Your goal: Print the records below exactly, with no pictures.

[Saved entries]
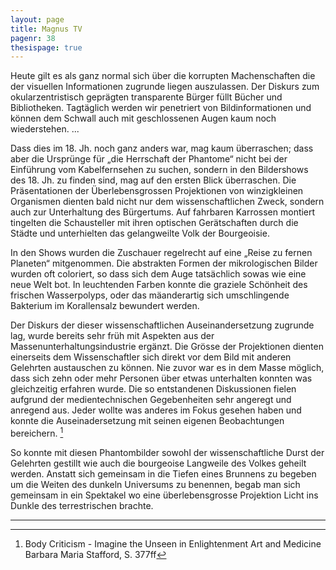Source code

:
 ```yaml
---
layout: page
title: Magnus TV
pagenr: 38
thesispage: true
---
```


Heute gilt es als ganz normal sich über die korrupten Machenschaften die der visuellen Informationen zugrunde liegen auszulassen. Der Diskurs zum okularzentristisch geprägten transparente Bürger füllt Bücher und Bibliotheken. Tagtäglich werden wir penetriert von Bildinformationen und können dem Schwall auch mit geschlossenen Augen kaum noch wiederstehen. ...

Dass dies im 18. Jh. noch ganz anders war, mag kaum überraschen; dass aber die Ursprünge für „die Herrschaft der Phantome“ nicht bei der Einführung vom Kabelfernsehen zu suchen, sondern in den Bildershows des 18. Jh. zu finden sind, mag auf den ersten Blick überraschen. Die Präsentationen der Überlebensgrossen Projektionen von winzigkleinen Organismen dienten bald nicht nur dem wissenschaftlichen Zweck, sondern auch zur Unterhaltung des Bürgertums. Auf fahrbaren Karrossen montiert tingelten die Schausteller mit ihren optischen Gerätschaften durch die Städte und unterhielten das gelangweilte Volk der Bourgeoisie.

In den Shows wurden die Zuschauer regelrecht auf eine „Reise zu fernen Planeten“ mitgenommen. Die abstrakten Formen der mikrologischen Bilder wurden oft coloriert, so dass sich dem Auge tatsächlich sowas wie eine neue Welt bot. In leuchtenden Farben konnte die graziele Schönheit des frischen Wasserpolyps, oder das mäanderartig sich umschlingende Bakterium im Korallensalz bewundert werden.

Der Diskurs der dieser wissenschaftlichen Auseinandersetzung zugrunde lag, wurde bereits sehr früh mit Aspekten aus der Massenunterhaltungsindustrie ergänzt. Die Grösse der Projektionen dienten einerseits dem Wissenschaftler sich direkt vor dem Bild mit anderen Gelehrten austauschen zu können. Nie zuvor war es in dem Masse möglich, dass sich zehn oder mehr Personen über etwas unterhalten konnten was gleichzeitig erfahren wurde. Die so entstandenen Diskussionen fielen aufgrund der medientechnischen Gegebenheiten sehr angeregt und anregend aus. Jeder wollte was anderes im Fokus gesehen haben und konnte die Auseinadersetzung mit seinen eigenen Beobachtungen bereichern. [^24]

So konnte mit diesen Phantombilder sowohl der wissenschaftliche Durst der Gelehrten gestillt wie auch die bourgeoise Langweile des Volkes geheilt werden. Anstatt sich gemeinsam in die Tiefen eines Brunnens zu begeben um die Weiten des dunkeln Universums zu benennen, begab man sich gemeinsam in ein Spektakel wo eine überlebensgrosse Projektion Licht ins Dunkle des terrestrischen brachte.

---

[^24]:
      Body Criticism - Imagine the Unseen in Enlightenment Art and Medicine Barbara Maria Stafford, S. 377ff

Response to the task:
Source code

:
 ```yaml
---
layout: page
title: Magnus TV
pagenr: 38
thesispage: true
---
```


Heute gilt es als ganz normal sich über die korrupten Machenschaften die der visuellen Informationen zugrunde liegen auszulassen. Der Diskurs zum okularzentristisch geprägten transparente Bürger füllt Bücher und Bibliotheken. Tagtäglich werden wir penetriert von Bildinformationen und können dem Schwall auch mit geschlossenen Augen kaum noch wiederstehen. ...

Dass dies im 18. Jh. noch ganz anders war, mag kaum überraschen; dass aber die Ursprünge für „die Herrschaft der Phantome“ nicht bei der Einführung vom Kabelfernsehen zu suchen, sondern in den Bildershows des 18. Jh. zu finden sind, mag auf den ersten Blick überraschen. Die Präsentationen der Überlebensgrossen Projektionen von winzigkleinen Organismen dienten bald nicht nur dem wissenschaftlichen Zweck, sondern auch zur Unterhaltung des Bürgertums. Auf fahrbaren Karrossen montiert tingelten die Schausteller mit ihren optischen Gerätschaften durch die Städte und unterhielten das gelangweilte Volk der Bourgeoisie.

In den Shows wurden die Zuschauer regelrecht auf eine „Reise zu fernen Planeten“ mitgenommen. Die abstrakten Formen der mikrologischen Bilder wurden oft coloriert, so dass sich dem Auge tatsächlich sowas wie eine neue Welt bot. In leuchtenden Farben konnte die graziele Schönheit des frischen Wasserpolyps, oder das mäanderartig sich umschlingende Bakterium im Korallensalz bewundert werden.

Der Diskurs der dieser wissenschaftlichen Auseinandersetzung zugrunde lag, wurde bereits sehr früh mit Aspekten aus der Massenunterhaltungsindustrie ergänzt. Die Grösse der Projektionen dienten einerseits dem Wissenschaftler sich direkt vor dem Bild mit anderen Gelehrten austauschen zu können. Nie zuvor war es in dem Masse möglich, dass sich zehn oder mehr Personen über etwas unterhalten konnten was gleichzeitig erfahren wurde. Die so entstandenen Diskussionen fielen aufgrund der medientechnischen Gegebenheiten sehr angeregt und anregend aus. Jeder wollte was anderes im Fokus gesehen haben und konnte die Auseinadersetzung mit seinen eigenen Beobachtungen bereichern. [^24]

So konnte mit diesen Phantombilder sowohl der wissenschaftliche Durst der Gelehrten gestillt wie auch die bourgeoise Langweile des Volkes geheilt werden. Anstatt sich gemeinsam in die Tiefen eines Brunnens zu begeben um die Weiten des dunkeln Universums zu benennen, begab man sich gemeinsam in ein Spektakel wo eine überlebensgrosse Projektion Licht ins Dunkle des terrestrischen brachte.

---

[^24]:
      Body Criticism - Imagine the Unseen in Enlightenment Art and Medicine Barbara Maria Stafford, S. 377ff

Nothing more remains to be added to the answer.